■ Saved data entries
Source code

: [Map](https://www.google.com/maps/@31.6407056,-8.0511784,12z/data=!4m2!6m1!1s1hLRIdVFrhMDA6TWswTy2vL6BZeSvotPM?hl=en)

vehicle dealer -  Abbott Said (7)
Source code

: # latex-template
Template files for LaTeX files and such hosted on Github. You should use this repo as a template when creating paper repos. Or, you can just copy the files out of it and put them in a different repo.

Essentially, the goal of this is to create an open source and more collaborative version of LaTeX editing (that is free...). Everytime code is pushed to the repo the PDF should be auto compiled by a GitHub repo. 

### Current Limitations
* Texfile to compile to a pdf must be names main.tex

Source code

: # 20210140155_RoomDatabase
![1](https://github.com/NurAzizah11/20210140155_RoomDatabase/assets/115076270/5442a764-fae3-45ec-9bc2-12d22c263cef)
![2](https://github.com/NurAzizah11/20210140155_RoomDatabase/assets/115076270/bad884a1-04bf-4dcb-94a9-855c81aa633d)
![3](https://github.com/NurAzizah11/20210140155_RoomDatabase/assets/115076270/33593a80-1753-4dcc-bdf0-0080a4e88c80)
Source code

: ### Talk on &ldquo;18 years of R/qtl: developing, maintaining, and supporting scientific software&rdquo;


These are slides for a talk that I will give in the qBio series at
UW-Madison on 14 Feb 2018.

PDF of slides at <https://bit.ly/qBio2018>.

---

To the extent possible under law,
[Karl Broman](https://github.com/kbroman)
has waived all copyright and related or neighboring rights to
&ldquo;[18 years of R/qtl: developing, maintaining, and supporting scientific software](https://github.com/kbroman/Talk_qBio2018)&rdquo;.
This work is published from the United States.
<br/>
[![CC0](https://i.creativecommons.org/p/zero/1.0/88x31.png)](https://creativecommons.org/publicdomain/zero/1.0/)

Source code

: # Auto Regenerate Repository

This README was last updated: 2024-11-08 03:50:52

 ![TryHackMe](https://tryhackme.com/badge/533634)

■ Work instructions
Counting only lines that hold the word "rdquo", state how many there are in the data. Write the number alone.

■ Solution to the exercise
2